While Brown was not successful in implementing his plan to arm slaves and embolden them to revolt against their masters, his objective was a proper one. The slaves, being denied freedom by their government, had every right to rebel just as the Declaration of Independence states, that,

"We hold these truths to be self-evident, that all men are created equal, that they are endowed by their Creator with certain unalienable Rights, that among these are Life, Liberty and the pursuit of Happiness. -That to secure these rights, Governments are instituted among Men, deriving their just powers from the consent of the governed, -That whenever any Form of Government becomes destructive of these ends, it is the Right of the People to alter or to abolish it, and to institute new Government, laying its foundation on such principles and organizing its powers in such form, as to them shall seem most likely to effect their Safety and Happiness.

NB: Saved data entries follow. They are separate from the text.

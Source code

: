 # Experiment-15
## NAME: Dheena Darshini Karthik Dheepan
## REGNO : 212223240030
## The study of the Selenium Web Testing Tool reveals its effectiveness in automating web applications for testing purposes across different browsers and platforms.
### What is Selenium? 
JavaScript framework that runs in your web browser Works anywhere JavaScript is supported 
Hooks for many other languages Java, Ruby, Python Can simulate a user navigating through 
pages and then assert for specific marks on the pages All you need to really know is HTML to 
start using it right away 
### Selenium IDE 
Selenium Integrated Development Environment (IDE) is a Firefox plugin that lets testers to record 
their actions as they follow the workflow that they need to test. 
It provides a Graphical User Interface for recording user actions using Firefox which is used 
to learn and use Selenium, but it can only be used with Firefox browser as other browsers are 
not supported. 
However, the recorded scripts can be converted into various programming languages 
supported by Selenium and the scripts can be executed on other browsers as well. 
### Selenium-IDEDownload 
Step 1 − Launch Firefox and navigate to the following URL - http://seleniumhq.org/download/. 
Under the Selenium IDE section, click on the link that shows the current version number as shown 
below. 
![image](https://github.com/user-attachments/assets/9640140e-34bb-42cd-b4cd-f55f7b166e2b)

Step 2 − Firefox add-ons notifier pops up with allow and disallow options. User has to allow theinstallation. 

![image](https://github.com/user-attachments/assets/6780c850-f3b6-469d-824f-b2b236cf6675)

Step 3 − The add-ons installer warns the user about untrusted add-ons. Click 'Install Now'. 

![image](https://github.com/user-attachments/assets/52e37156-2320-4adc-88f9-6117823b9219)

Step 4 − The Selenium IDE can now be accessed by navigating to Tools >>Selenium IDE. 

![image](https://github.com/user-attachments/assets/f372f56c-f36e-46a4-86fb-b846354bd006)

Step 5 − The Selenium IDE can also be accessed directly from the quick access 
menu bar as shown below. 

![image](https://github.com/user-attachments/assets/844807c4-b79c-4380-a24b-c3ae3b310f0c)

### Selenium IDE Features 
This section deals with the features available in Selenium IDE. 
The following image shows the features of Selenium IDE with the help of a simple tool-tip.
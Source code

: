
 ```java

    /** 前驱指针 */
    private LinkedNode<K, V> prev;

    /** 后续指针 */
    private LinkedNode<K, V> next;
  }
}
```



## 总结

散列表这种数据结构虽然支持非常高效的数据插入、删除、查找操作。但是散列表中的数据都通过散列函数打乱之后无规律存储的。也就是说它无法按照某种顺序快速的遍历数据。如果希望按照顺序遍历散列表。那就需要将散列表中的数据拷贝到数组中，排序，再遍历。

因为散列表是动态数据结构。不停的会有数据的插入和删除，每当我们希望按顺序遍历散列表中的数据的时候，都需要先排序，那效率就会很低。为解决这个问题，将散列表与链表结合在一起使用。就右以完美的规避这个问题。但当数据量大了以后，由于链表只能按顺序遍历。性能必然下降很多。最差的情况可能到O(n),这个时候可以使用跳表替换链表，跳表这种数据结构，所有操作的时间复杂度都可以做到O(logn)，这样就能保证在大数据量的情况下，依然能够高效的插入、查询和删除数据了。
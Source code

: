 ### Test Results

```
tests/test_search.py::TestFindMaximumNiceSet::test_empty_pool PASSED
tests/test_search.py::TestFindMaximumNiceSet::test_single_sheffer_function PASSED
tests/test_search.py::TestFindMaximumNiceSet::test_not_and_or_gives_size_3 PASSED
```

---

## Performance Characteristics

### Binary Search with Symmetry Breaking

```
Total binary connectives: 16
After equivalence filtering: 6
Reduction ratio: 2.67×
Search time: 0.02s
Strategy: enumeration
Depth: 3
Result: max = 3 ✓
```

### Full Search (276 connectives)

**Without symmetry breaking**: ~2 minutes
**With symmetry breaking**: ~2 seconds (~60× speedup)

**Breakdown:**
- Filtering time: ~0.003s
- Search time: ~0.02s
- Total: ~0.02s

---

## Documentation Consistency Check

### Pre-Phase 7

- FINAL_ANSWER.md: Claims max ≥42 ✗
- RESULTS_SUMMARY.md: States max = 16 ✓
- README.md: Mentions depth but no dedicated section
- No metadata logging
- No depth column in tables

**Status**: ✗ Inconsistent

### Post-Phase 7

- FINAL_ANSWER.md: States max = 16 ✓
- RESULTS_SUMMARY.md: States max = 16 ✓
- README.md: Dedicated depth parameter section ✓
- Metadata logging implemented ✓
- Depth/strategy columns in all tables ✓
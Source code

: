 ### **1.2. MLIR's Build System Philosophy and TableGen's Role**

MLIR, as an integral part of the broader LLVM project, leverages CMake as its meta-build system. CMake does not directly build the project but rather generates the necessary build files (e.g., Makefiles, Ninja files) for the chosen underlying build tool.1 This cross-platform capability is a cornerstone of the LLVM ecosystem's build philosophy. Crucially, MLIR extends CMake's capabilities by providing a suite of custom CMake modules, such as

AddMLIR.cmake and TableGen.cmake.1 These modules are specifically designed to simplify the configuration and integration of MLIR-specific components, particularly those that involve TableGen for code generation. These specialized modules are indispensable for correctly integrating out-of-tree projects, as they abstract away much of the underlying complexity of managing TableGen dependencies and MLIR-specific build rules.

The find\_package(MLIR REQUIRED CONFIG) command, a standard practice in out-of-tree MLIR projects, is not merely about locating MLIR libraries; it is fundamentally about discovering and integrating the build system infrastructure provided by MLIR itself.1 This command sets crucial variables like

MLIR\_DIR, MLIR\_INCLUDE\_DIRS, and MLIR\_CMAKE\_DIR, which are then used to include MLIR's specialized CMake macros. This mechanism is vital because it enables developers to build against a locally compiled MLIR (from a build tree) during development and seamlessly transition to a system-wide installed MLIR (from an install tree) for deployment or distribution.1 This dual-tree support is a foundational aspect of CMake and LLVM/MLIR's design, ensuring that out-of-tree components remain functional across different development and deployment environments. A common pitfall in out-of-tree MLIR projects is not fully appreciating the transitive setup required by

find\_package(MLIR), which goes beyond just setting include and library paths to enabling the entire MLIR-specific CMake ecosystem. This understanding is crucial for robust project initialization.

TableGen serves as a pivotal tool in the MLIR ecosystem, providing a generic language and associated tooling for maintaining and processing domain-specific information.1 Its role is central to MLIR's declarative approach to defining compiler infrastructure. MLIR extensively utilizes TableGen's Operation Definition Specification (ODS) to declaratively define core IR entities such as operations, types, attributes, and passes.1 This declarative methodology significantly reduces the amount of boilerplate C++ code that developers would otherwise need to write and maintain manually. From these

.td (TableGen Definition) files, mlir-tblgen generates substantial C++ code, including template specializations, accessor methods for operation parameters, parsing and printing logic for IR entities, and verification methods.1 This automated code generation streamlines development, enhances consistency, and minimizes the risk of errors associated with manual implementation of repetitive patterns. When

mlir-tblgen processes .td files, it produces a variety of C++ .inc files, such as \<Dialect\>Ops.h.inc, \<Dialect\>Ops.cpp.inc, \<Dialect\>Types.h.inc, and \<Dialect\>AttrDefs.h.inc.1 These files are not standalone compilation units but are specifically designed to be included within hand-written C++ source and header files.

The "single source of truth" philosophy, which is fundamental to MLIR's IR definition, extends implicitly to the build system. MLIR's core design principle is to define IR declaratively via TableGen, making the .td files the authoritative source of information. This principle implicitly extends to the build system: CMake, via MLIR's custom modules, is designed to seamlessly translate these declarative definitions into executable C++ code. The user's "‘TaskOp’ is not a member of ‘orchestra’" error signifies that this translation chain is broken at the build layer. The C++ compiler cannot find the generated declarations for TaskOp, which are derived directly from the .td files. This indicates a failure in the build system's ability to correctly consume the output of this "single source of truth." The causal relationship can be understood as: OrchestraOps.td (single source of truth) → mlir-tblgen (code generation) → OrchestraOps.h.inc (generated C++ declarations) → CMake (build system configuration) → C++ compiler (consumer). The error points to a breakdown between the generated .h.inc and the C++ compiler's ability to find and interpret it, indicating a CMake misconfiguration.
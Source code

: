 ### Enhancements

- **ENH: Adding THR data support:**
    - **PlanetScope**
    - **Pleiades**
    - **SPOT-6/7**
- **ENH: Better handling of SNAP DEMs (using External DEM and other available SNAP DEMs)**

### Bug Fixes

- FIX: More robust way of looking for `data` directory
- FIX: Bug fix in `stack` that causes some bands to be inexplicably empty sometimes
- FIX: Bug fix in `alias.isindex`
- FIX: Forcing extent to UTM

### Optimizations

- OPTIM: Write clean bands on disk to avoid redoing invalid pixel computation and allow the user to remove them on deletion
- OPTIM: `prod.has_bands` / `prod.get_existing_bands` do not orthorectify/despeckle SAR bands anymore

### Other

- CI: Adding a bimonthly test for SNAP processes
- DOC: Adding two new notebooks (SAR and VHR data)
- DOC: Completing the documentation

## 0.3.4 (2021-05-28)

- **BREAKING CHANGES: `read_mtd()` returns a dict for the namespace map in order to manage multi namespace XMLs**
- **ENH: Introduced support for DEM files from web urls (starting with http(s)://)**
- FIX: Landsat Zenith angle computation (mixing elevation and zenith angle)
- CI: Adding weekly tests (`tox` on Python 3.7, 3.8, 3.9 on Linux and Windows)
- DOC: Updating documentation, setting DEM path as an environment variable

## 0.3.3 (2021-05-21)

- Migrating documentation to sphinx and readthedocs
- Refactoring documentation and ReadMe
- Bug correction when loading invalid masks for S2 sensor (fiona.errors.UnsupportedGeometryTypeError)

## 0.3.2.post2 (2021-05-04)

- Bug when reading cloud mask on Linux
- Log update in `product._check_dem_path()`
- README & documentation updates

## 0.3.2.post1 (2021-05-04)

I think that most would agree that the institution of slavery is destructive to the ends that Jefferson wrote about in the Declaration of Independence, among those being "Life, Liberty and the pursuit of Happiness." Thus, the slaves therefore had every right to rebel against their masters and the United States itself which made legal their enslavement - the caveat being, of course, that the slaves had neither the means nor, in most cases, the will to revolt. John Brown tried, but failed, in his effort to provide them with both, but he is still celebrated as a hero among many lovers of Liberty, for even if his methods were questionable by today's standards it is argued by most historians that his actions gave spark to the Civil War, ultimately freeing millions from bondage.

For more info on the Raid on Harper's Ferry, see Wikipedia: John Brown's Raid on Harper's Ferry.

The Kansas Jayhawks

No, not the college basketball team. The original Jayhawks (aka Jayhawkers), the anti-slavery militia, based out of the town of Lawrence (in Kansas Territory, that terrorized the slave owners of Missouri (see John Brown above) by raiding their slave farms, freeing the slaves and slaughtering the slave owners. This, and the retaliatory raids by pro-slavery Missouri militias, was the pre-Civil-War civil war, a war fought well before the first shots at Fort Sumter initiated the official Civil War between the States. Yes, many of the Jayhawkers were no better than bandits working under the cover of the chaos of the Kansas/Missouri border wars (the same could be said of many of the pro-Slavery Missouri militias), but the origins and main focus of the Jayhawker movement was defense against pro-slavery raids and abolition.

For more info on the Jayhawkers, see Wikipedia: Jayhawker.